Thankful For Young Minds

With Thanksgiving upon us, it seemed a good time to look back at some powerful young minds we’re all thankful for. Let’s face it, kids have amazing minds. In one moment, they seem to have infinite wisdom that could only be native in an old soul, and in the next, they’re trying on your too-big high heels and singing like they’re on Broadway. Although we try to stay as creative, imaginative, and playful as we were as kids, there’s no mistaking the mind of someone who hasn’t yet experienced the weight of the world.

Take peek at what some kids both historically and recently, created, and invented.

Robert Patch was just like any 6-year-old kid, he liked to play with toy trucks. He wanted a toy truck that could convert into different types of vehicles, so he took some shoe boxes, bottle caps, and nails, and invented a make-shift truck in 1963. It could be a flat bed or a dump truck, depending on the position of the axels. Luckily, his father was a patent attorney and recognized that his son’s design could be patentable. Although he received a lot of publicity from his invention, he never tried to sell it or become famous. Robert Patch held the record for the youngest person to gain a United States patent until a few years ago.

Chester Greenwood had enough of his ears getting chilly in the cold Maine wind.

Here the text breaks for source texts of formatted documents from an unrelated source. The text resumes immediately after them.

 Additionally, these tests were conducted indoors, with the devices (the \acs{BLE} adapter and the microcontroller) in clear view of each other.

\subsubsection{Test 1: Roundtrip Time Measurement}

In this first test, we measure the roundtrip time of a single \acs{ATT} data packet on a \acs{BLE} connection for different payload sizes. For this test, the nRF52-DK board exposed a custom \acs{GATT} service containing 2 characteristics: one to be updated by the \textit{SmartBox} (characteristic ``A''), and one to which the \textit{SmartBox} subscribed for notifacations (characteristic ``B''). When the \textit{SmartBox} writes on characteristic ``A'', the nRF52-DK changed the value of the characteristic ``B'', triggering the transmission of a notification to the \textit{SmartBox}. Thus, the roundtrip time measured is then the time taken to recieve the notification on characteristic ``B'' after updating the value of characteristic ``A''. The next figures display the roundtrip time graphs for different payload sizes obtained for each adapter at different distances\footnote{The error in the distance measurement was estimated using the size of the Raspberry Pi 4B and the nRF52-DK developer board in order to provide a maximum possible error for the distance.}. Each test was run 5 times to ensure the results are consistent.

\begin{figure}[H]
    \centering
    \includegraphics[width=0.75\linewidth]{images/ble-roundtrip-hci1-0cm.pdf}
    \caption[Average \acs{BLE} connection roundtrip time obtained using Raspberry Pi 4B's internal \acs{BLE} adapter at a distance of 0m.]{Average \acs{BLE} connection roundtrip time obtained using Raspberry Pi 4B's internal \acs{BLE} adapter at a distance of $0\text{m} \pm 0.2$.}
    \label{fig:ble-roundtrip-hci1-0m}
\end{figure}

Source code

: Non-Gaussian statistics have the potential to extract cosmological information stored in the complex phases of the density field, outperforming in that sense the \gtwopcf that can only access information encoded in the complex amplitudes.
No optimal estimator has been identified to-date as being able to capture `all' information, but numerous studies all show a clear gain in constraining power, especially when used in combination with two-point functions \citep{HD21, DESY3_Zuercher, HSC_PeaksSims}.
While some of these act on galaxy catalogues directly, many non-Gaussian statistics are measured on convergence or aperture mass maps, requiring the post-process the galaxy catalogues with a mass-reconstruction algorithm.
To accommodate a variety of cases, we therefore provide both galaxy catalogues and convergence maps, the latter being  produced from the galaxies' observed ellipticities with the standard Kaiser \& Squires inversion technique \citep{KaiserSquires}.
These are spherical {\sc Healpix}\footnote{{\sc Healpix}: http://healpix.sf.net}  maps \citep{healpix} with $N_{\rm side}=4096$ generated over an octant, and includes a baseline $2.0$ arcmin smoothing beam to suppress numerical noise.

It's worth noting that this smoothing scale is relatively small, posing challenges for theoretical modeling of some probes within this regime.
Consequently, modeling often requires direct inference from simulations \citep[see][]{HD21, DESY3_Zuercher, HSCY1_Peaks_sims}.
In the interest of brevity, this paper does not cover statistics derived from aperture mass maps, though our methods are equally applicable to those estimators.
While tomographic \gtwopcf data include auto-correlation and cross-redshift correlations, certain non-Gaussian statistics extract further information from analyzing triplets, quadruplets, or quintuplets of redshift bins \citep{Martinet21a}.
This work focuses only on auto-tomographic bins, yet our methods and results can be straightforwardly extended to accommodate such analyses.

He enjoyed going ice skating with his friends but didn’t enjoy the internal freeze and chapped ears that were a side effect. In 1873, at the age of 15, he asked his grandmother to sew tufts of fur between loops of wire. His patent was for improved ear protectors, and he manufactured his product for years, both improving lives and creating jobs for people in his area for nearly 60 years. Chester Greenwood Day is celebrated in Maine with a parade on the first Saturday of December every year.

Ever invent a language? Louis Braille did. He was blind in both eyes as a result of an early childhood accident in his father’s workshop. However, he didn’t accept his blindness as a disability, but rather something that enabled him to help others. While being educated at France’s Royal Institute for Blind Youth, he developed Braille, a tactile code that allowed blind people to communicate effectively through reading and writing. In 1824, at the age of 15, he presented his work to his peers and over the next decades, developed the language into what it is today.

Personally I cannot wait to what the young minds of the internet age will come up with.